SUPPLIED MATERIAL below:

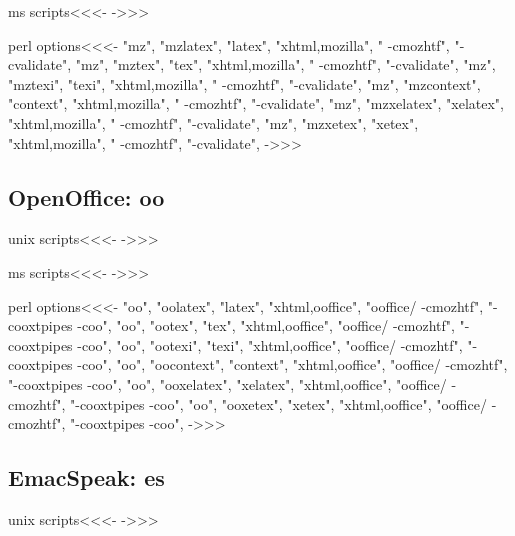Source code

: \documentclass{article}
\begin{document}
\<ms scripts\><<<-
->>>


\<perl options\><<<-
 "mz", "mzlatex",   "latex",   "xhtml,mozilla", " -cmozhtf",  "-cvalidate",
 "mz", "mztex",     "tex",     "xhtml,mozilla", " -cmozhtf",  "-cvalidate",
 "mz", "mztexi",    "texi",    "xhtml,mozilla", " -cmozhtf",  "-cvalidate",
 "mz", "mzcontext", "context", "xhtml,mozilla", " -cmozhtf",  "-cvalidate",
 "mz", "mzxelatex", "xelatex",   "xhtml,mozilla", " -cmozhtf",  "-cvalidate",
 "mz", "mzxetex",   "xetex",     "xhtml,mozilla", " -cmozhtf",  "-cvalidate",
->>>


\subsection{OpenOffice: oo}

\<unix scripts\><<<-
->>>

\<ms scripts\><<<-
->>>


\<perl options\><<<-
 "oo", "oolatex",   "latex",   "xhtml,ooffice", "ooffice/\! -cmozhtf",  "-cooxtpipes -coo",
 "oo", "ootex",     "tex",     "xhtml,ooffice", "ooffice/\! -cmozhtf",  "-cooxtpipes -coo",
 "oo", "ootexi",    "texi",    "xhtml,ooffice", "ooffice/\! -cmozhtf",  "-cooxtpipes -coo",
 "oo", "oocontext", "context", "xhtml,ooffice", "ooffice/\! -cmozhtf",  "-cooxtpipes -coo",
 "oo", "ooxelatex",   "xelatex",   "xhtml,ooffice", "ooffice/\! -cmozhtf",  "-cooxtpipes -coo",
 "oo", "ooxetex",     "xetex",     "xhtml,ooffice", "ooffice/\! -cmozhtf",  "-cooxtpipes -coo",
->>>





\subsection{EmacSpeak: es}

\<unix scripts\><<<-
->>>
\end{document}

End of SUPPLIED MATERIAL.

### [WHAT YOU NEED TO DO]
Except for the pictures, copy every line of the records above exactly.

### [RESULT OF THE EXERCISE]
Source code

: \documentclass{article}
\begin{document}
\<ms scripts\><<<-
->>>


\<perl options\><<<-
 "mz", "mzlatex",   "latex",   "xhtml,mozilla", " -cmozhtf",  "-cvalidate",
 "mz", "mztex",     "tex",     "xhtml,mozilla", " -cmozhtf",  "-cvalidate",
 "mz", "mztexi",    "texi",    "xhtml,mozilla", " -cmozhtf",  "-cvalidate",
 "mz", "mzcontext", "context", "xhtml,mozilla", " -cmozhtf",  "-cvalidate",
 "mz", "mzxelatex", "xelatex",   "xhtml,mozilla", " -cmozhtf",  "-cvalidate",
 "mz", "mzxetex",   "xetex",     "xhtml,mozilla", " -cmozhtf",  "-cvalidate",
->>>


\subsection{OpenOffice: oo}

\<unix scripts\><<<-
->>>

\<ms scripts\><<<-
->>>


\<perl options\><<<-
 "oo", "oolatex",   "latex",   "xhtml,ooffice", "ooffice/\! -cmozhtf",  "-cooxtpipes -coo",
 "oo", "ootex",     "tex",     "xhtml,ooffice", "ooffice/\! -cmozhtf",  "-cooxtpipes -coo",
 "oo", "ootexi",    "texi",    "xhtml,ooffice", "ooffice/\! -cmozhtf",  "-cooxtpipes -coo",
 "oo", "oocontext", "context", "xhtml,ooffice", "ooffice/\! -cmozhtf",  "-cooxtpipes -coo",
 "oo", "ooxelatex",   "xelatex",   "xhtml,ooffice", "ooffice/\! -cmozhtf",  "-cooxtpipes -coo",
 "oo", "ooxetex",     "xetex",     "xhtml,ooffice", "ooffice/\! -cmozhtf",  "-cooxtpipes -coo",
->>>





\subsection{EmacSpeak: es}

\<unix scripts\><<<-
->>>
\end{document}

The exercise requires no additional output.